• TASK BRIEF:
Give the entries below again exactly. Their pictures are not needed.

⟨

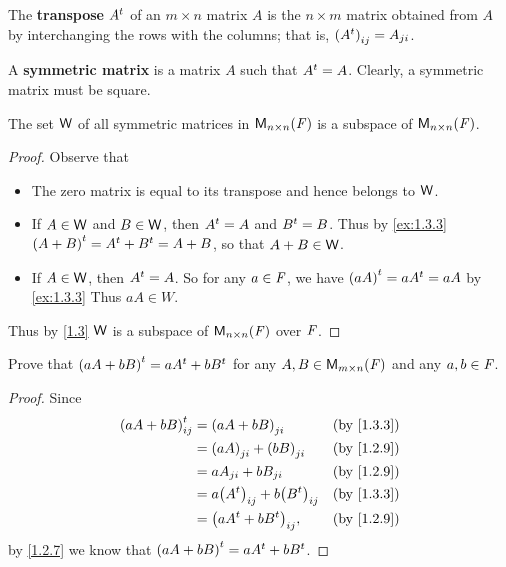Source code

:\begin{defn}\label{1.3.3}
  The \textbf{transpose} \({A}^{t}\) of an \(m \times n\) matrix \(A\) is the \(n \times m\) matrix obtained from \(A\) by interchanging the rows with the columns;
  that is, \(\left\lparen{A}^{t}\right\rparen_{i j} = A_{j i}\).
\end{defn}

\begin{defn}\label{1.3.4}
  A \textbf{symmetric matrix} is a matrix \(A\) such that \({A}^{t} = A\).
  Clearly, a symmetric matrix must be square.
\end{defn}

\begin{eg}\label{1.3.5}
  The set \(\mathsf{W}\) of all symmetric matrices in \(\mathsf{M}_{{n} \times n}({\mathit{F}})\) is a subspace of \(\mathsf{M}_{{n} \times n}({\mathit{F}})\).
\end{eg}

\begin{proof}
  Observe that
  \begin{itemize}
    \item The zero matrix is equal to its transpose and hence belongs to \(\mathsf{W}\).
    \item If \(A \in \mathsf{W}\) and \(B \in \mathsf{W}\), then \({A}^{t} = A\) and \({B}^{t} = B\).
          Thus by \cref{ex:1.3.3} \({\left\lparen A + B\right\rparen}^{t} = {A}^{t} + {B}^{t} = A + B\), so that \(A + B \in \mathsf{W}\).
    \item If \(A \in \mathsf{W}\), then \({A}^{t} = A\).
          So for any \(a \in \mathit{F}\), we have \({\left\lparen aA\right\rparen}^{t} = a{A}^{t} = aA\) by \cref{ex:1.3.3}
          Thus \(aA \in W\).
  \end{itemize}
  Thus by \cref{1.3} \(\mathsf{W}\) is a subspace of \(\mathsf{M}_{{n} \times n}({\mathit{F}})\) over \(\mathit{F}\).
\end{proof}

\exercisesection

\setcounter{ex}{2}
\begin{ex}\label{ex:1.3.3}
  Prove that \({\left\lparen aA + bB\right\rparen}^{t} = a{A}^{t} + b{B}^{t}\) for any \(A, B \in \mathsf{M}_{{m} \times n}({\mathit{F}})\) and any \(a, b \in \mathit{F}\).
\end{ex}

\begin{proof}
  Since
  \begin{align*}
    \tp{\p{aA + bB}}_{i j} & = \p{aA + bB}_{j i}                     &  & \text{(by \cref{1.3.3})} \\
                           & = \p{aA}_{j i} + \p{bB}_{j i}           &  & \text{(by \cref{1.2.9})} \\
                           & = aA_{j i} + bB_{j i}                   &  & \text{(by \cref{1.2.9})} \\
                           & = a\p{\tp{A}}_{i j} + b\p{\tp{B}}_{i j} &  & \text{(by \cref{1.3.3})} \\
                           & = \p{a\tp{A} + b\tp{B}}_{i j},          &  & \text{(by \cref{1.2.9})}
  \end{align*}
  by \cref{1.2.7} we know that \({\left\lparen aA + bB\right\rparen}^{t} = a{A}^{t} + b{B}^{t}\).
\end{proof}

⟩

• RESULT:
Source code

:\begin{defn}\label{1.3.3}
  The \textbf{transpose} \({A}^{t}\) of an \(m \times n\) matrix \(A\) is the \(n \times m\) matrix obtained from \(A\) by interchanging the rows with the columns;
  that is, \(\left\lparen{A}^{t}\right\rparen_{i j} = A_{j i}\).
\end{defn}

\begin{defn}\label{1.3.4}
  A \textbf{symmetric matrix} is a matrix \(A\) such that \({A}^{t} = A\).
  Clearly, a symmetric matrix must be square.
\end{defn}

\begin{eg}\label{1.3.5}
  The set \(\mathsf{W}\) of all symmetric matrices in \(\mathsf{M}_{{n} \times n}({\mathit{F}})\) is a subspace of \(\mathsf{M}_{{n} \times n}({\mathit{F}})\).
\end{eg}

\begin{proof}
  Observe that
  \begin{itemize}
    \item The zero matrix is equal to its transpose and hence belongs to \(\mathsf{W}\).
    \item If \(A \in \mathsf{W}\) and \(B \in \mathsf{W}\), then \({A}^{t} = A\) and \({B}^{t} = B\).
          Thus by \cref{ex:1.3.3} \({\left\lparen A + B\right\rparen}^{t} = {A}^{t} + {B}^{t} = A + B\), so that \(A + B \in \mathsf{W}\).
    \item If \(A \in \mathsf{W}\), then \({A}^{t} = A\).
          So for any \(a \in \mathit{F}\), we have \({\left\lparen aA\right\rparen}^{t} = a{A}^{t} = aA\) by \cref{ex:1.3.3}
          Thus \(aA \in W\).
  \end{itemize}
  Thus by \cref{1.3} \(\mathsf{W}\) is a subspace of \(\mathsf{M}_{{n} \times n}({\mathit{F}})\) over \(\mathit{F}\).
\end{proof}

\exercisesection

\setcounter{ex}{2}
\begin{ex}\label{ex:1.3.3}
  Prove that \({\left\lparen aA + bB\right\rparen}^{t} = a{A}^{t} + b{B}^{t}\) for any \(A, B \in \mathsf{M}_{{m} \times n}({\mathit{F}})\) and any \(a, b \in \mathit{F}\).
\end{ex}

\begin{proof}
  Since
  \begin{align*}
    \tp{\p{aA + bB}}_{i j} & = \p{aA + bB}_{j i}                     &  & \text{(by \cref{1.3.3})} \\
                           & = \p{aA}_{j i} + \p{bB}_{j i}           &  & \text{(by \cref{1.2.9})} \\
                           & = aA_{j i} + bB_{j i}                   &  & \text{(by \cref{1.2.9})} \\
                           & = a\p{\tp{A}}_{i j} + b\p{\tp{B}}_{i j} &  & \text{(by \cref{1.3.3})} \\
                           & = \p{a\tp{A} + b\tp{B}}_{i j},          &  & \text{(by \cref{1.2.9})}
  \end{align*}
  by \cref{1.2.7} we know that \({\left\lparen aA + bB\right\rparen}^{t} = a{A}^{t} + b{B}^{t}\).
\end{proof}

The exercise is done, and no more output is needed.